### [YOUR OBJECTIVE]
Find the string "varphi" in the records. Copy every line it appears in.

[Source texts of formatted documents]

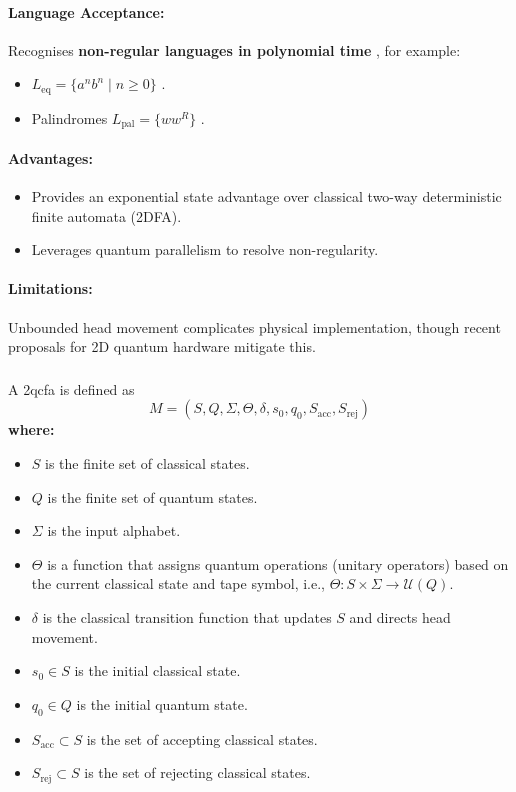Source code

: \paragraph{Language Acceptance:}  
Recognises \textbf{non-regular languages in polynomial time} , for example:
\begin{itemize}
    \item \( L_{\text{eq}} = \{a^n b^n \mid n \geq 0\} \) \cite{kondacs1997power}.
    \item Palindromes \( L_{\text{pal}} = \{ww^R\} \) \cite{yakaryilmaz2010succinctness}.
\end{itemize}

\paragraph{Advantages:}
\begin{itemize}
    \item Provides an exponential state advantage over classical two-way deterministic finite automata (2DFA).
    \item Leverages quantum parallelism to resolve non-regularity.
\end{itemize}

\paragraph{Limitations:}
Unbounded head movement complicates physical implementation, though recent proposals for 2D quantum hardware mitigate this.

\subsubsection{}
\label{subsec:2qcfa}
\begin{definition}
A \gls{2qcfa} is defined as 
\[
M = (S, Q, \Sigma, \Theta, \delta, s_0, q_0, S_{\text{acc}}, S_{\text{rej}})
\]
\textbf{where:}
\begin{itemize}
    \item \( S \) is the finite set of classical states.
    \item \( Q \) is the finite set of quantum states.
    \item \( \Sigma \) is the input alphabet.
    \item \( \Theta \) is a function that assigns quantum operations (unitary operators) based on the current classical state and tape symbol, i.e., \(\Theta: S \times \Sigma \to \mathcal{U}(Q)\).
    \item \( \delta \) is the classical transition function that updates \( S \) and directs head movement.
    \item \( s_0 \in S \) is the initial classical state.
    \item \( q_0 \in Q \) is the initial quantum state.
    \item \( S_{\text{acc}} \subset S \) is the set of accepting classical states.
    \item \( S_{\text{rej}} \subset S \) is the set of rejecting classical states.
\end{itemize}
\end{definition}

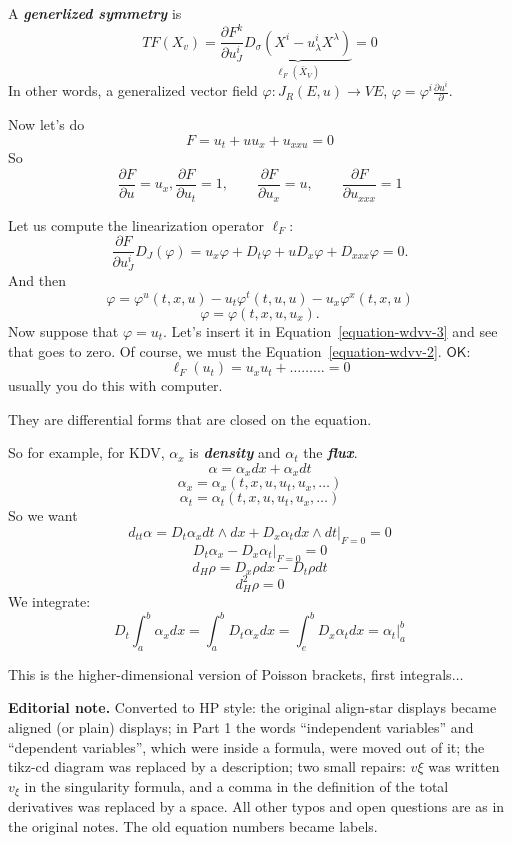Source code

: A {\it\bf generlized symmetry} is
$$TF(X_v)=\frac{\partial F^k}{\partial
u^i_J}\underbrace{D_\sigma(X^i-u^i_\lambda
X^\lambda)}_{\ell_F(\bar{X}_V)}=0$$
In other words, a generalized vector field
$\varphi:J_R(E,u)\to VE$, $\varphi=\varphi^i
\frac{\partial  u^i}{\partial }$.

Now let's do
\begin{equation}
\label{equation-wdvv-2}
F=u_t+u u_x + u_{x x u}=0
\end{equation}
So
$$\frac{\partial F}{\partial u}=u_x,
\frac{\partial F}{\partial u_t}=1,\qquad
\frac{\partial F}{\partial u_x}=u ,\qquad
\frac{\partial F}{\partial u_{x x x}}=1$$

Let us compute the linearization operator
$\ell_F$:
$$\frac{\partial F}{\partial u^i_J}D_J
(\varphi)=u_x\varphi+D_t \varphi+u D_x
\varphi+ D_{x x x }\varphi=0.$$
And then
\begin{equation}
\label{equation-wdvv-3}
\varphi=\varphi^u(t,x,u)-u_t
\varphi^t(t,u,u)-u_x \varphi^x(t,x,u)
\end{equation}
$$\varphi=\varphi(t,x,u,u_x).$$
Now suppose that $\varphi=u_t$. Let's insert
it in  Equation~\ref{equation-wdvv-3} and see
that goes to zero. Of course, we must the
Equation~\ref{equation-wdvv-2}.
$\mathsf{OK}$:
$$\ell_F(u_t)=u_xu_t+\ldots \ldots \ldots
=0$$
usually you do this with computer.

\medskip{}
They are differential forms that are closed
on the equation.

So for example, for KDV, $\alpha_x$ is
{\it\bf density} and  $\alpha_t$ the {\it\bf
flux}.
$$\alpha=\alpha_x dx+\alpha_x dt$$
$$\alpha_x=\alpha_x (t,x,u,u_t,u_x,\ldots)$$
$$\alpha_t=\alpha_t(t,x,u,u_t,u_x,\ldots)$$
So we want
$$d_{t t}\alpha=D_t\alpha_x dt \wedge dx+ D_x
\alpha_t dx \wedge dt\Big|_{F=0}=0$$
$$D_t\alpha_x-D_x \alpha_t \Big|_{F=0}=0$$
$$d_H\rho=D_x\rho dx-D_t\rho dt$$
$$d^2_H\rho=0$$
We integrate:
$$D_t \int_{a}^b\alpha_x dx=\int_{a}^b D_t
\alpha_x dx=\int_{e}^b D_x \alpha_t
dx=\alpha_t|_{a}^b$$

\medskip{}
This is the higher-dimensional version of
Poisson brackets, first integrals$\ldots$

\medskip\noindent
{\bf Editorial note.}
Converted to HP style: the original
align-star displays became aligned (or
plain) displays; in Part 1 the words
``independent variables'' and ``dependent
variables'', which were inside a formula,
were moved out of it; the tikz-cd diagram
was replaced by a description; two small
repairs: $v\xi$ was written $v_\xi$ in the
singularity formula, and a comma in the
definition of the total derivatives was
replaced by a space. All other typos and
open questions are as in the original
notes. The old equation numbers became
labels.

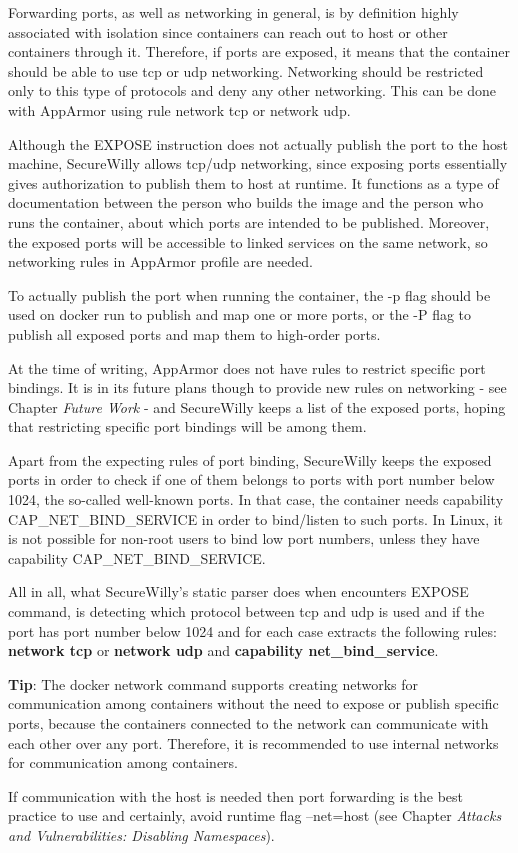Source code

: Forwarding ports, as well as networking in general, is by definition highly associated with isolation since containers can reach out to host or other containers through it. Therefore, if ports are exposed, it means that the container should be able to use tcp or udp networking. Networking should be restricted only to this type of protocols and deny any other networking. This can be done with AppArmor using rule network tcp or network udp.

Although the EXPOSE instruction does not actually publish the port to the host machine, SecureWilly allows tcp/udp networking, since exposing ports essentially gives authorization to publish them to host at runtime. It functions as a type of documentation between the person who builds the image and the person who runs the container, about which ports are intended to be published. Moreover, the exposed ports will be accessible to linked services on the same network, so networking rules in AppArmor profile are needed.

To actually publish the port when running the container, the -p flag should be used on docker run to publish and map one or more ports, or the -P flag to publish all exposed ports and map them to high-order ports.

At the time of writing, AppArmor does not have rules to restrict specific port bindings. It is in its future plans though to provide new rules on networking - see Chapter \textit{Future Work} - and SecureWilly keeps a list of the exposed ports, hoping that restricting specific port bindings will be among them. 

Apart from the expecting rules of port binding, SecureWilly keeps the exposed ports in order to check if one of them belongs to ports with port number below 1024, the so-called well-known ports. In that case, the container needs capability CAP\_NET\_BIND\_SERVICE in order to bind/listen to such ports. In Linux, it is not possible for non-root users to bind low port numbers, unless they have capability CAP\_NET\_BIND\_SERVICE.

All in all, what SecureWilly's static parser does when encounters EXPOSE command, is detecting which protocol between tcp and udp is used and if the port has port number below 1024 and for each case extracts the following rules: \textbf{network tcp} or \textbf{network udp} and \textbf{capability net\_bind\_service}.

\begin{mdframed}[backgroundcolor=tipcolor]
\textbf{Tip}: The docker network command supports creating networks for communication among containers without the need to expose or publish specific ports, because the containers connected to the network can communicate with each other over any port. Therefore, it is recommended to use internal networks for communication among containers.

If communication with the host is needed then port forwarding is the best practice to use and certainly, avoid runtime flag --net=host (see Chapter \textit{Attacks and Vulnerabilities: Disabling Namespaces}).
\end{mdframed}

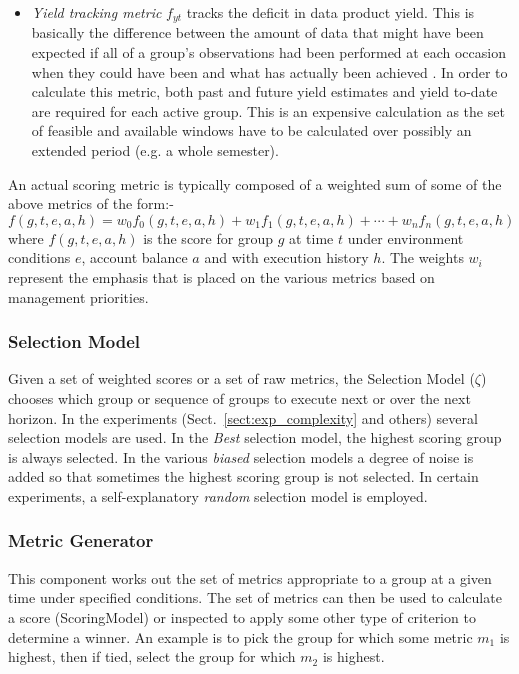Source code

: \begin{itemize}
\item \emph{Yield tracking metric} $f_{yt}$ tracks the deficit in data product yield. This is basically the difference between the amount of data that might have been expected if all of a group's observations had been performed at each occasion when they could have been and what has actually been achieved . In order to calculate this metric, both past and future yield estimates and yield to-date are required for each active group. This is an expensive calculation as the set of feasible and available windows have to be calculated over possibly an extended period (e.g. a whole semester).

\end{itemize}

An actual scoring metric is typically composed of a weighted sum of some of the above metrics of the form:-
\begin{equation}
  f(g,t,e,a,h) = w_0 f_0(g,t,e,a,h) + w_1 f_1(g,t,e,a,h) + \cdots + w_n f_n(g,t,e,a,h)
\end{equation}
where $f(g,t,e,a,h)$ is the score for group $g$ at time $t$ under environment conditions $e$, account balance $a$ and with execution history $h$. The weights $w_i$ represent the emphasis that is placed on the various metrics based on management priorities.

\subsubsection{Selection Model}
Given a set of weighted scores or a set of raw metrics, the Selection Model ($\zeta$) chooses which group or sequence of groups to execute next or over the next horizon.  In the experiments (Sect.~\ref{sect:exp_complexity} and others) several selection models are used. In the \emph{Best} selection model, the highest scoring group is always selected. In the various \emph{biased} selection models a degree of noise is added so that sometimes the highest scoring group is not selected. In certain experiments, a self-explanatory \emph{random} selection model is employed.

\subsubsection{Metric Generator}
This component works out the set of metrics appropriate to a group at a given time under specified conditions. The set of metrics can then be used to calculate a score (ScoringModel) or inspected to apply some other type of criterion to determine a winner. An example is to pick the group for which some metric $m_1$ is highest, then if tied, select the group for which $m_2$ is highest.

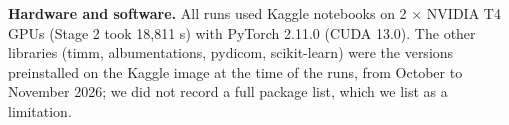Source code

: \textbf{Hardware and software.} All runs used Kaggle notebooks on 2 $\times$ NVIDIA T4 GPUs (Stage 2 took 18,811 s) with PyTorch 2.11.0 (CUDA 13.0). The other libraries (timm, albumentations, pydicom, scikit-learn) were the versions preinstalled on the Kaggle image at the time of the runs, from October to November 2026; we did not record a full package list, which we list as a limitation.


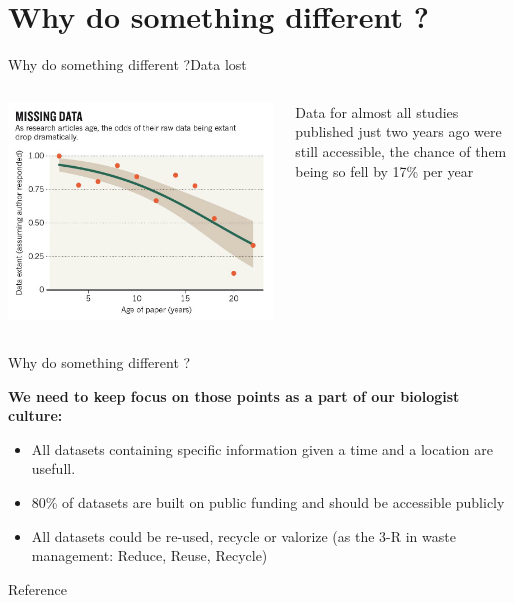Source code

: \documentclass{eecslides}
\begin{document}
\section{Why do something different ?}


\begin{frame}{Why do something different ?}{Data lost}


\begin{columns}[c]
	\begin{column}{.50\paperwidth}
		\includegraphics[width=.50\paperwidth]{Nature_fig.jpg}
	\end{column}
	\begin{column}{.4\paperwidth}
		 Data for almost all studies published just two years ago were still accessible, the chance of them being so \alert{fell by 17\% per year} \citep{Vines2013}
	\end{column}
\end{columns}


\end{frame}


\begin{frame}{Why do something different ?}

\textbf{We need to keep focus on those points as a part of our biologist culture:}
	
	\begin{itemize}
		\item \alert{All datasets} containing specific information given a time and a location \alert{are usefull}.
		\item 80\% of datasets are built on \alert{public funding} \citep{Graham2013} and should be accessible publicly
		\item All datasets could be re-used, recycle or valorize (as the 3-R in waste management: Reduce, Reuse, Recycle) 
	\end{itemize}


\end{frame}


\nocite{Poisot2013a}

\begin{frame}[allowsframebreaks]{Reference}
	
		
\end{frame}
\end{document}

### [ANSWER]
$\varphi:J_R(E,u)\to VE$, $\varphi=\varphi^i
(\varphi)=u_x\varphi+D_t \varphi+u D_x
\varphi+ D_{x x x }\varphi=0.$$
\varphi=\varphi^u(t,x,u)-u_t
\varphi^t(t,u,u)-u_x \varphi^x(t,x,u)
$$\varphi=\varphi(t,x,u,u_x).$$
Now suppose that $\varphi=u_t$. Let's insert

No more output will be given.